*** MATERIAL FOR THE TASK Section Begins ***
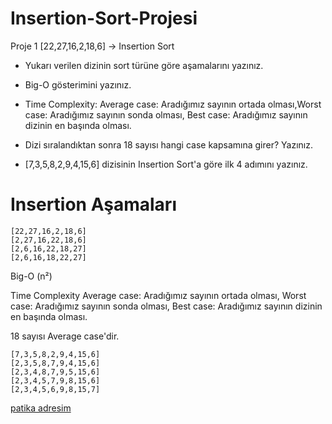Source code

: # Insertion-Sort-Projesi

Proje 1
[22,27,16,2,18,6] -> Insertion Sort

- Yukarı verilen dizinin sort türüne göre aşamalarını yazınız.

- Big-O gösterimini yazınız.

- Time Complexity: Average case: Aradığımız sayının ortada olması,Worst case: Aradığımız sayının sonda olması, Best case: Aradığımız sayının dizinin en başında olması.

- Dizi sıralandıktan sonra 18 sayısı hangi case kapsamına girer? Yazınız.

- [7,3,5,8,2,9,4,15,6] dizisinin Insertion Sort'a göre ilk 4 adımını yazınız.

# Insertion Aşamaları

```
[22,27,16,2,18,6] 
[2,27,16,22,18,6]
[2,6,16,22,18,27]
[2,6,16,18,22,27]
 ```

Big-O (n²)


Time Complexity Average case: Aradığımız sayının ortada olması, Worst case: Aradığımız sayının sonda olması, Best case: Aradığımız sayının dizinin en başında olması.

18 sayısı Average case'dir.
```
[7,3,5,8,2,9,4,15,6]
[2,3,5,8,7,9,4,15,6] 
[2,3,4,8,7,9,5,15,6] 
[2,3,4,5,7,9,8,15,6]
[2,3,4,5,6,9,8,15,7]
```
[patika adresim](https://app.patika.dev/elifozaydin)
*** MATERIAL FOR THE TASK Section Ends ***
Copy every line of the entries in which "başında" can be found.

RESPONSE FOR THIS EXERCISE:
- Time Complexity: Average case: Aradığımız sayının ortada olması,Worst case: Aradığımız sayının sonda olması, Best case: Aradığımız sayının dizinin en başında olması.
Time Complexity Average case: Aradığımız sayının ortada olması, Worst case: Aradığımız sayının sonda olması, Best case: Aradığımız sayının dizinin en başında olması.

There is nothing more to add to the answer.